What is required | Which lines of the data contain the string "number"? Copy every one of them.
***** Dataset records *****
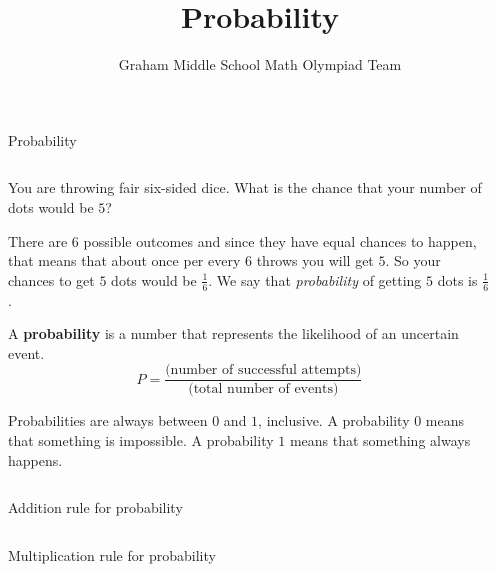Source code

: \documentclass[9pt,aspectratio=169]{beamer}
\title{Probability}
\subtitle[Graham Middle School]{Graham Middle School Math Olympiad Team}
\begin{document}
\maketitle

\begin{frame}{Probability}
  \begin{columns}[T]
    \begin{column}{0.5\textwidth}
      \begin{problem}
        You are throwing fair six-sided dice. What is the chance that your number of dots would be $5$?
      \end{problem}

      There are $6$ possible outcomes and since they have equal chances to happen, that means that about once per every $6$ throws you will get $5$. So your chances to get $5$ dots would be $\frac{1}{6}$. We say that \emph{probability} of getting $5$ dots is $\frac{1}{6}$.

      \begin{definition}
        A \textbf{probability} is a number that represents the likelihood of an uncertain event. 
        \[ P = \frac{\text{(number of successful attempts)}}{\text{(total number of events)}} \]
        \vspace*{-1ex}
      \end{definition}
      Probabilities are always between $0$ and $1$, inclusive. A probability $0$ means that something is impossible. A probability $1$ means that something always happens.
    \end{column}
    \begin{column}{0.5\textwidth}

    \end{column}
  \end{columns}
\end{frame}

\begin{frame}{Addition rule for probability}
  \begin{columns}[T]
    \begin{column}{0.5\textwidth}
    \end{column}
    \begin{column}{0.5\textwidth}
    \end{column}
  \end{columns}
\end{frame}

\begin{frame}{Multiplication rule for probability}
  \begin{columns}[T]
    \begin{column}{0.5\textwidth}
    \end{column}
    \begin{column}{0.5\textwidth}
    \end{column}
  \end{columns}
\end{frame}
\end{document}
*****
***** Dataset records *****
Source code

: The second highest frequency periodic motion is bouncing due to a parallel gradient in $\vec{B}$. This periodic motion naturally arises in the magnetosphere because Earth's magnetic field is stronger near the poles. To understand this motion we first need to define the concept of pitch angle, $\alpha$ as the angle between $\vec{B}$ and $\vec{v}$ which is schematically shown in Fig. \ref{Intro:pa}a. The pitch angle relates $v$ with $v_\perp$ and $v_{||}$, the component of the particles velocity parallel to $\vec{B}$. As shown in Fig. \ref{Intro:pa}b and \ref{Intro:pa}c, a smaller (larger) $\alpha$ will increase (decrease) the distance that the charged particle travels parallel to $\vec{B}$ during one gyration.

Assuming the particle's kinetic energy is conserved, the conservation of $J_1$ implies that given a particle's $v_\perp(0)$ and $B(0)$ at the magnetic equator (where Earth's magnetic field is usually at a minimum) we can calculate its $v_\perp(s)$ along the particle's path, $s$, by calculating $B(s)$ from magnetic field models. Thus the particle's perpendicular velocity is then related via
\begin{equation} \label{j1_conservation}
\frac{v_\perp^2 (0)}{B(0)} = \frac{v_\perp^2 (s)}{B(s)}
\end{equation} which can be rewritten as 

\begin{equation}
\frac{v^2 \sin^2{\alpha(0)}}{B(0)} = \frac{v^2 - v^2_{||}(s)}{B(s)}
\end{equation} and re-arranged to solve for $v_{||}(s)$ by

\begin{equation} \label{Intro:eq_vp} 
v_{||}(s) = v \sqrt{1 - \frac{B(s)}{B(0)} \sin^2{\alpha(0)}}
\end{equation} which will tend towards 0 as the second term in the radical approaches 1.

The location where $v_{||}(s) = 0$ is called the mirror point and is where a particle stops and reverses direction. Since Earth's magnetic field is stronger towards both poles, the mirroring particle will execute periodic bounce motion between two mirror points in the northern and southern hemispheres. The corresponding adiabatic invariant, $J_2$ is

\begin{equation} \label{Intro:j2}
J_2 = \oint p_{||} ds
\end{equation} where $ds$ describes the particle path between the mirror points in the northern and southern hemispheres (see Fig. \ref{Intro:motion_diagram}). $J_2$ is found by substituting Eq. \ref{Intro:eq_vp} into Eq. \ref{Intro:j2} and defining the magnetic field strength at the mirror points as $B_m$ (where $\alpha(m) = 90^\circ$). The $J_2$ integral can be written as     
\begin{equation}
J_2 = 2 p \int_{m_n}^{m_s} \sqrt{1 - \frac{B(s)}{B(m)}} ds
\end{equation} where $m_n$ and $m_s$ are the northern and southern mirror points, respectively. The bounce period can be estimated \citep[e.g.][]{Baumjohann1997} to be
*****
***** Dataset records *****
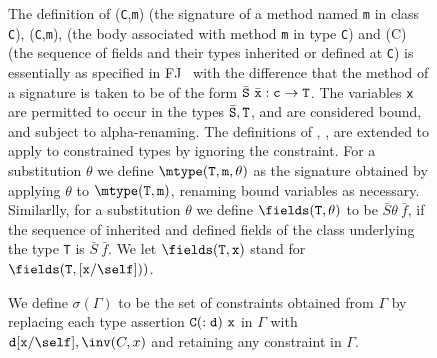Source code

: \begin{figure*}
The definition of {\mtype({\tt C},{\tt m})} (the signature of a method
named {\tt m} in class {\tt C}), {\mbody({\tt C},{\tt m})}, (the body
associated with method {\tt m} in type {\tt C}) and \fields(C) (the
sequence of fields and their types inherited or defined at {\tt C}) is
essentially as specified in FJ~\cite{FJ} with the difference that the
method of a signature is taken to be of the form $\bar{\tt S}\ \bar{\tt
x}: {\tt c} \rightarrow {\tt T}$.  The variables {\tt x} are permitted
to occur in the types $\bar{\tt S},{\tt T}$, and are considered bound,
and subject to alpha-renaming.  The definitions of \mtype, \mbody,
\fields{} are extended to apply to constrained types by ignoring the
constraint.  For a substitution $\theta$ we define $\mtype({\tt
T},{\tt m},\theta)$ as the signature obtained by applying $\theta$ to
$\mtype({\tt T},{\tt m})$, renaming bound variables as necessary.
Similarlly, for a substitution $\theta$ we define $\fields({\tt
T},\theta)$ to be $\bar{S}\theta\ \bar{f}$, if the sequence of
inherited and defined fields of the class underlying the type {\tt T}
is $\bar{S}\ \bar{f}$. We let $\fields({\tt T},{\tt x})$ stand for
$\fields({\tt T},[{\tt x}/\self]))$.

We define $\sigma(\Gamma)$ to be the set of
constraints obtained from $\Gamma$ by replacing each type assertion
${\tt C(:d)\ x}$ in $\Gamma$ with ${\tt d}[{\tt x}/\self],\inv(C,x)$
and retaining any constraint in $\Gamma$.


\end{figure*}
*****
Task result |
        You are throwing fair six-sided dice. What is the chance that your number of dots would be $5$?
        A \textbf{probability} is a number that represents the likelihood of an uncertain event. 
        \[ P = \frac{\text{(number of successful attempts)}}{\text{(total number of events)}} \]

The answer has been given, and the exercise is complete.